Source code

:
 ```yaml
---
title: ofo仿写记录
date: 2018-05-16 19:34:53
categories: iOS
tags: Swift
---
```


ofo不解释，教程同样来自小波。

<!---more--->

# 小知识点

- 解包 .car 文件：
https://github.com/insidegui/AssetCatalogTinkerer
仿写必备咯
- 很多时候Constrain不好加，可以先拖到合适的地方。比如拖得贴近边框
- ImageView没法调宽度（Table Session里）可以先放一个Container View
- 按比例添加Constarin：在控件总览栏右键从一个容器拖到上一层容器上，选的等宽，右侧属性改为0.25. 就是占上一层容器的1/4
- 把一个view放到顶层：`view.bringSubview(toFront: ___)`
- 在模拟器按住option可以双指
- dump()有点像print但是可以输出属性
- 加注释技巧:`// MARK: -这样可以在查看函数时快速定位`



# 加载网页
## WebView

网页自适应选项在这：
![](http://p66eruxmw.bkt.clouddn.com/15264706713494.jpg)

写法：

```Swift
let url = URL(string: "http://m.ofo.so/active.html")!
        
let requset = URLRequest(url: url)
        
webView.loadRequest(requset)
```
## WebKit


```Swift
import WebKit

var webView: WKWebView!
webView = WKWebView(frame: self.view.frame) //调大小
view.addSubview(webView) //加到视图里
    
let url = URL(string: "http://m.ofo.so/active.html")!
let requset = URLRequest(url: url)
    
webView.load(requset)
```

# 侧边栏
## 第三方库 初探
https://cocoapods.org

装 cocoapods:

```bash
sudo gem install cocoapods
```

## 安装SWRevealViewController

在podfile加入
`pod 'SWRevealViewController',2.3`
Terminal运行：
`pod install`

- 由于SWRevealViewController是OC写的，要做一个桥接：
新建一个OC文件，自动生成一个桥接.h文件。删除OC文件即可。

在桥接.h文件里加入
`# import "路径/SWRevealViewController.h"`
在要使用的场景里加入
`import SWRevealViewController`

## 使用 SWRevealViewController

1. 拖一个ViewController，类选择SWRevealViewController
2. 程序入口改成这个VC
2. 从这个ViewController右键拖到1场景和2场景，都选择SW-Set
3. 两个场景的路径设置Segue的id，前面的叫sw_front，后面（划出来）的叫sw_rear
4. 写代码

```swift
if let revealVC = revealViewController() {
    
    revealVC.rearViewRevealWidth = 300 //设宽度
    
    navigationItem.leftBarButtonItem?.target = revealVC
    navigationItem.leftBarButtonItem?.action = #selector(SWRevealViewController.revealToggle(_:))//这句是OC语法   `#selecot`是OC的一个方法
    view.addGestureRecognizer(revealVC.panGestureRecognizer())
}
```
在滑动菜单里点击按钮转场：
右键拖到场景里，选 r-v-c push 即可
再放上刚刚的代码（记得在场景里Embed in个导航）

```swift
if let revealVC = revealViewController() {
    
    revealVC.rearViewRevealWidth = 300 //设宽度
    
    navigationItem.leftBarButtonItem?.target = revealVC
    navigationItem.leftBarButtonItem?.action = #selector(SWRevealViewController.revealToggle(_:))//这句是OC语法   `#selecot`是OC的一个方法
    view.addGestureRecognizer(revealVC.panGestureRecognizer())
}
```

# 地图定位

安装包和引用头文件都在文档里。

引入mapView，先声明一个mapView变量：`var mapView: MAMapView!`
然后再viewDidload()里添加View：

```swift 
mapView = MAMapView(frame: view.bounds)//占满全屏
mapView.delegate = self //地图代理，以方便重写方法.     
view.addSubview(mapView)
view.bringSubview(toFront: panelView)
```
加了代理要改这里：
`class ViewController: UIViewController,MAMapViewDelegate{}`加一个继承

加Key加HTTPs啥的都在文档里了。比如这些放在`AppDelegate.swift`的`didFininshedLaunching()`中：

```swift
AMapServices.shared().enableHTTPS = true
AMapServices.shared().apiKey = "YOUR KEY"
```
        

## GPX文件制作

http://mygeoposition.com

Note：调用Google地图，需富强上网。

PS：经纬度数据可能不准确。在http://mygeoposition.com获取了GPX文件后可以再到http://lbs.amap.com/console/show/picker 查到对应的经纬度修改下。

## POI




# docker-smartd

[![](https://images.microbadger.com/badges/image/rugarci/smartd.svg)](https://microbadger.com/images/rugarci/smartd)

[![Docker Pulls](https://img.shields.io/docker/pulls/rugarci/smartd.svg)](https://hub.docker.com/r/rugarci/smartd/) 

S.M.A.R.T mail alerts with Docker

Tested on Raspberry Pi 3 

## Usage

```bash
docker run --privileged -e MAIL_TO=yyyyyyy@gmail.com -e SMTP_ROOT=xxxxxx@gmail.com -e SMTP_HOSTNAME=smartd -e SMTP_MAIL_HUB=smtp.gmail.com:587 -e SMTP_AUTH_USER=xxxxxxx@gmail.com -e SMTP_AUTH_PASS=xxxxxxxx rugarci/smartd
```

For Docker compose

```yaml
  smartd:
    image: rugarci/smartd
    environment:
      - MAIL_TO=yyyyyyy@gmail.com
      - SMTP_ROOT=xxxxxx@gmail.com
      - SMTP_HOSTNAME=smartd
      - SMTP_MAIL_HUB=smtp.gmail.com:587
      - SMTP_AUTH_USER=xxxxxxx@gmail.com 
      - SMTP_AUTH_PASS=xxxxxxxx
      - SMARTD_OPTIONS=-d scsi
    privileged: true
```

####################

What you have to do: How many lines of the material above contain the word "AMapServices"? Give only the number.

Written response: 2